If they come anywhere near the colony, the penguins join forces to flap
and peck the intruder away, and the penguin can be vicious despite it's
cute reputation.
Observing the daily life of a penguin makes one think – what would a
visitor think of the daily life of an Antarctic sailing tourist? Our
group of nine is not exactly in its natural element (with a few
exceptions), but we have been adapting well to the pressures of 'boat
life'. The main challenge is dealing with the extremely limited space
and avoiding constantly stepping on each other's toes.
A fundamental principle is that of "pass me the…" or "would you mind
just doing the…". There is so little room to move around in the cabin
that if everyone were to grab whatever they needed or to do the small
thing that needed to be done (the usual, and generally efficient, way of
life at home), we would never get anything done. As a result, if you can
see someone closer to the thing that you need or the small task that
needs to be done, you must ask them without any shame to grab it/do it
for you. Indeed, employing this rule is a virtue, not a sign of sloth.
A few other general points about 'boat life'. Fresh water is extremely
limited, consisting of only the supply we took on board in Ushuaia plus
whatever we make ourselves (using the water desalting machine onboard).
Despite what you might think a water desalting machine doesn't mean
unlimited water – it uses fuel (another rapidly expendable resource) and
isn't amazingly fast. The upshot is that we use salt water whenever we
can: to cook the pasta, the clean the dishes, and to wash our gear. And
for the rest, we use as little fresh water as we can. Taps are never
left running into the drain for any decent period of time, fresh running
showers are non-existent (we use bursts of water at a time to sud up and
rinse down), and in general we try to drink as much of the stuff as we can.
Specific to our climate are a few features. The sun sets at about 11pm
where we are and gets up again at 4am, and as a result we have vast
quantities of daylight hours for activities. This means we have to be
careful to maintain a semblance of routine to avoid becoming uncivilised
– there are very few external cues to tell you to have lunch or to get
ready for bed. Things are definitely getting easier now that we are at
anchor and off the watch system (for now).

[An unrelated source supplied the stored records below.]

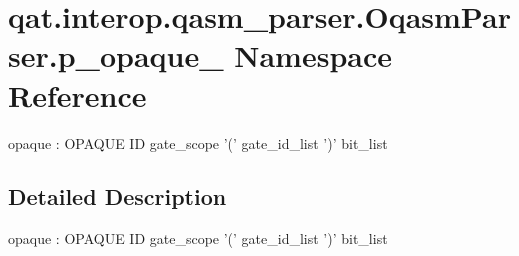 \hypertarget{namespaceqat_1_1interop_1_1qasm__parser_1_1OqasmParser_1_1p__opaque__2}{\section{qat.\-interop.\-qasm\-\_\-parser.\-Oqasm\-Parser.\-p\-\_\-opaque\-\_ Namespace Reference}
\label{namespaceqat_1_1interop_1_1qasm__parser_1_1OqasmParser_1_1p__opaque__2}
}


opaque \-: O\-P\-A\-Q\-U\-E I\-D gate\-\_\-scope '(' gate\-\_\-id\-\_\-list ')' bit\-\_\-list  




\subsection{Detailed Description}
opaque \-: O\-P\-A\-Q\-U\-E I\-D gate\-\_\-scope '(' gate\-\_\-id\-\_\-list ')' bit\-\_\-list 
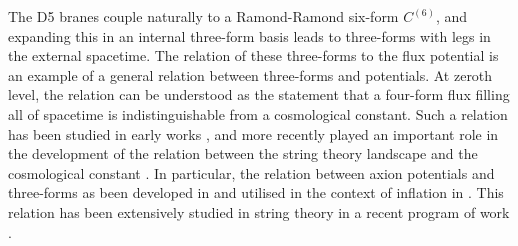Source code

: \documentclass[11pt,a4paper]{article}
\numberwithin{equation}{section}
\numberwithin{table}{section}\setlength{\multlinegap}{25pt}
\begin{document}
{The D5 branes couple naturally to a Ramond-Ramond six-form $C^{(6)}$, and expanding this in an internal three-form basis leads to three-forms with legs in the external spacetime. The relation of these three-forms to the flux potential is an example of a general relation between three-forms and potentials. At zeroth level, the relation can be understood as the statement that a four-form flux filling all of spacetime is indistinguishable from a cosmological constant. Such a relation has been studied in early works \cite{Duff:1980qv,Hawking:1984hk,Duff:1989ah}, and more recently played an important role in the development of the relation between the string theory landscape and the cosmological constant \cite{Bousso:2000xa}. In particular, the relation between axion potentials and three-forms as been developed in \cite{Dvali:2004tma,Dvali:2005an,Dvali:2005zk,Dvali:2013cpa} and utilised in the context of inflation in \cite{Kaloper:2008fb,Kaloper:2011jz}. This relation has been extensively studied in string theory in a recent program of work \cite{Dudas:2014pva,Bielleman:2015ina,Escobar:2015ckf,Ibanez:2015fcv,Garcia-Valdecasas:2016voz,Carta:2016ynn,Herraez:2016dxn,Valenzuela:2016yny,Bielleman:2016olv,Blumenhagen:2017cxt,Tenreiro:2017fon,Valenzuela:2017bvg,Farakos:2017jme,LandeteMarcos:2017wky,Farakos:2017ocw,Herraez:2018vae,Bandos:2018gjp,Nitta:2018yzb,Escobar:2018tiu,Escobar:2018rna}. 

}
\end{document}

Another aspect of Antarctican life is the cold. Sometimes we are treated
to a balmy day, equivalent to a dubious Wellington winter day with a bit
of a gale, and sometimes it's dark, freezing and wholly unfriendly.
Particularly at night, the temperatures drop to single figures or below,
and as a consequence we often sleep rugged up in sleeping bags with a
few pieces of clothing on. Normal shoes wouldn't cut it, so we wear
Crocs or similar on board (insulated gumboots outside while sailing) and
good tramping boots with multiple pairs of socks out on land.
Tomorrow we pick up the kayaks from the cruise ship that has transported
them down for us, and we might manage to fit in a decadent hot pool –
not on board, but on shore, in one of the geothermally heated tidal
pools that are common here on Deception Island. It's sometimes hard to
remember that we are anchored in the crater of an active volcano
sometimes, but two scientific bases were destroyed by eruptions in 1967
and 1969, and the bay we are rested in didn't even exist before then!
Ross/Liam
Watching the Chinstrap Penguins today was like watching a soap opera,
but with far more deadly consequences. The chicks were one to three
weeks old, fluffy and very cuddly looking. Returning penguins display
and call to their mates and enter into noisy, mutual displays before
handing over responsibilities for the two chicks. Nesting birds squabble
with their neighbours – seemingly over pebbles for the nest, social
space or just irritating behaviour. Sometimes the squabbles extended
beyond squawking and vicious fights developed with pecking and wing
flapping until the offender was driven from the colony.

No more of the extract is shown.